Responder qual é a marca de celular mais vendida do mundo parece simples, mas a verdade muda quando a régua muda junto. Em abril de 2026, a Apple aparece na frente na participação global de uso e também terminou 2025 no topo dos embarques anuais de smartphones. A Samsung, por outro lado, segue colada e ainda vence parte dos levantamentos trimestrais mais recentes. É justamente por isso que esse ranking virou assunto grande: ele não fala só de vendas, fala de poder de marca, ecossistema e do jeito como o mercado está mudando.
Qual é a marca de celular mais vendida do mundo hoje?
Se a referência for a presença global de aparelhos em uso, a líder mais recente é a Apple. Dados do StatCounter para março de 2026 colocam a empresa com 32,27% de participação mundial entre celulares conectados à web, bem à frente da Samsung, que aparece com 20,44%. Depois vêm Xiaomi, Vivo e Oppo, todas bem abaixo das duas primeiras.

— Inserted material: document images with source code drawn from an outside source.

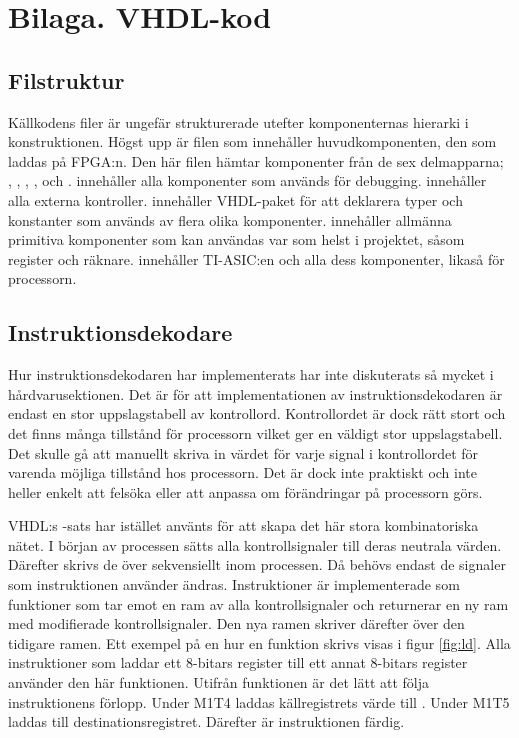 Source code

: \documentclass[main.tex]{subfiles}
\begin{document}
\section{Bilaga. VHDL-kod}

\subsection{Filstruktur}
Källkodens filer är ungefär strukturerade utefter komponenternas hierarki i
konstruktionen. Högst upp är filen  som innehåller
huvudkomponenten, den som laddas på FPGA:n. Den här filen hämtar komponenter
från de sex delmapparna; , , , ,
 och .  innehåller alla komponenter som används
för debugging.  innehåller alla externa kontroller. 
innehåller VHDL-paket för att deklarera typer och konstanter som används av
flera olika komponenter.  innehåller allmänna primitiva komponenter
som kan användas var som helst i projektet, såsom register och räknare.
 innehåller TI-ASIC:en och alla dess komponenter,  likaså
för processorn.

\subsection{Instruktionsdekodare}
Hur instruktionsdekodaren har implementerats har inte diskuterats så mycket i
hårdvaru\-sektionen. Det är för att implementationen av instruktionsdekodaren
är endast en stor uppslagstabell av kontrollord. Kontrollordet är dock rätt
stort och det finns många tillstånd för processorn vilket ger en väldigt stor
uppslagstabell. Det skulle gå att manuellt skriva in värdet för varje signal i
kontrollordet för varenda möjliga tillstånd hos processorn. Det är dock inte
praktiskt och inte heller enkelt att felsöka eller att anpassa om förändringar
på processorn görs.

VHDL:s -sats har istället använts för att skapa det här stora
kombinatoriska nätet. I början av processen sätts alla kontrollsignaler till
deras neutrala värden. Därefter skrivs de över sekvensiellt inom processen. Då
behövs endast de signaler som instruktionen använder ändras. Instruktioner är
implementerade som funktioner som tar emot en ram av alla kontrollsignaler och
returnerar en ny ram med modifierade kontrollsignaler. Den nya ramen skriver
därefter över den tidigare ramen. Ett exempel på en hur en funktion skrivs
visas i figur \ref{fig:ld}. Alla instruktioner som laddar ett 8-bitars register
till ett annat 8-bitars register använder den här funktionen. Utifrån
funktionen är det lätt att följa instruktionens förlopp. Under M1T4 laddas
källregistrets värde till . Under M1T5 laddas  till
destinationsregistret. Därefter är instruktionen färdig.
\end{document}
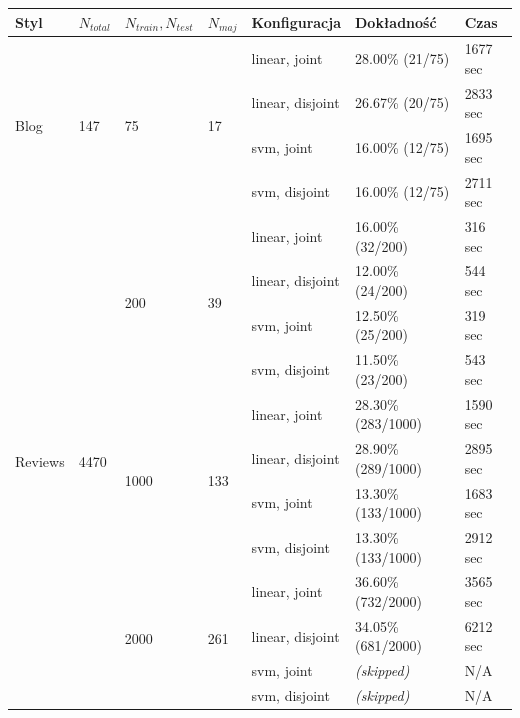 \documentclass{article}
\begin{document}
\begin{adjustwidth}{-3.5cm}{-0cm}

\begin{tabular}{|p{2cm}|p{2cm}|p{2cm}|p{2cm}|p{3cm}|p{3cm}|p{3cm}|}

\hline

\textbf{Styl} & \textbf{$N_{total}$} & \textbf{$N_{train}, N_{test}$} & $N_{maj}$ & \textbf{Konfiguracja} & \textbf{Dokładność} & \textbf{Czas} \\  \hline


\multirow{4}{*}{Blog} & \multirow{4}{*}{147}	& \multirow{4}{*}{75} & \multirow{4}{*}{17} & 
linear, joint & 28.00\% (21/75) & 1677 sec \\  \cline{5-7}
& & & & 
linear, disjoint & 26.67\% (20/75) & 2833 sec \\  \cline{5-7}
& & & & 
svm, joint & 16.00\% (12/75) & 1695 sec \\  \cline{5-7}
& & & & 
svm, disjoint & 16.00\% (12/75) & 2711 sec \\  \hline


\multirow{12}{*}{Reviews} & \multirow{12}{*}{4470} & \multirow{4}{*}{200} & \multirow{4}{*}{39} & 
linear, joint & 16.00\% (32/200) & 316 sec \\  \cline{5-7}
& & & & 
linear, disjoint & 12.00\% (24/200) & 544 sec \\  \cline{5-7}
& & & & 
svm, joint & 12.50\% (25/200) & 319 sec \\  \cline{5-7}
& & & & 
svm, disjoint & 11.50\% (23/200) & 543 sec \\  \cline{3-7}

& & \multirow{4}{*}{1000} & \multirow{4}{*}{133} & 
linear, joint & 28.30\% (283/1000) & 1590 sec \\  \cline{5-7}
& & & & 
linear, disjoint & 28.90\% (289/1000) & 2895 sec \\  \cline{5-7}
& & & & 
svm, joint & 13.30\% (133/1000) & 1683 sec \\  \cline{5-7}
& & & & 
svm, disjoint & 13.30\% (133/1000) & 2912 sec \\  \cline{3-7}

& & \multirow{4}{*}{2000} & \multirow{4}{*}{261} & 
linear, joint & 36.60\% (732/2000) & 3565 sec \\  \cline{5-7}
& & & & 
linear, disjoint & 34.05\% (681/2000) & 6212 sec \\  \cline{5-7}
& & & & 
svm, joint & \textit{(skipped)} & N/A \\  \cline{5-7}
& & & & 
svm, disjoint & \textit{(skipped)} & N/A \\  \hline



\end{tabular}
\end{adjustwidth}
\end{document}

Esse retrato não mede caixa de loja nem nota fiscal do mês, mas mostra qual marca está mais presente no bolso das pessoas naquele momento.
Quando a conta passa para embarques anuais, a resposta continua favorecendo a empresa do iPhone. Segundo a IDC, a Apple fechou 2025 com 251,7 milhões de smartphones enviados ao mercado e 20,0% de participação global. A Samsung terminou logo atrás, com 241,2 milhões e 19,1%. A distância é curta, só que simbólica. Ela indica que a disputa mais importante do setor já não é apenas sobre volume bruto. Agora entra em cena a capacidade de vender aparelhos mais caros, reter usuários por mais tempo e transformar cada troca de modelo em uma continuidade de consumo.
Essa diferença entre uso, embarque e venda ao consumidor final costuma bagunçar manchete apressada. Muita gente lê “marca mais vendida” e imagina que existe um placar único, fechado, sem discussão. Não existe. Algumas consultorias medem aparelhos distribuídos ao varejo, outras observam participação em uso, outras olham sell-through, que é a saída efetiva para o consumidor. O leitor comum não tem obrigação de saber disso, mas é exatamente aí que a conversa fica interessante.

Onde Apple e Samsung realmente travam a batalha
A briga entre as duas líderes ficou ainda mais apertada no primeiro trimestre de 2026. A Counterpoint Research apontou a Apple na frente pela primeira vez em um começo de ano, com 21% de participação global em embarques, contra 20% da Samsung. Poucos dias depois, a IDC publicou um levantamento do mesmo período com resultado invertido: Samsung em primeiro, com 21,7%, e Apple em segundo, com 21,1%. Parece contradição, mas na prática isso mostra outra coisa. As metodologias não são idênticas, os recortes mudam e a margem entre as duas está tão curta que qualquer ajuste de base altera a foto.
Mesmo com essa divergência, a mensagem central é a mesma nos dois relatórios. O mercado premium ganhou força, as fabricantes menores sofreram mais pressão e a dupla Apple-Samsung continuou mandando no jogo. Em 2025, a IDC já havia apontado que as duas juntas concentraram 39% dos embarques globais, acima dos 37% do ano anterior. Não é um salto absurdo, só que ele confirma uma tendência clara: em tempos de custos altos, escassez de memória e consumidor mais seletivo, quem tem nome forte e presença mundial larga na frente.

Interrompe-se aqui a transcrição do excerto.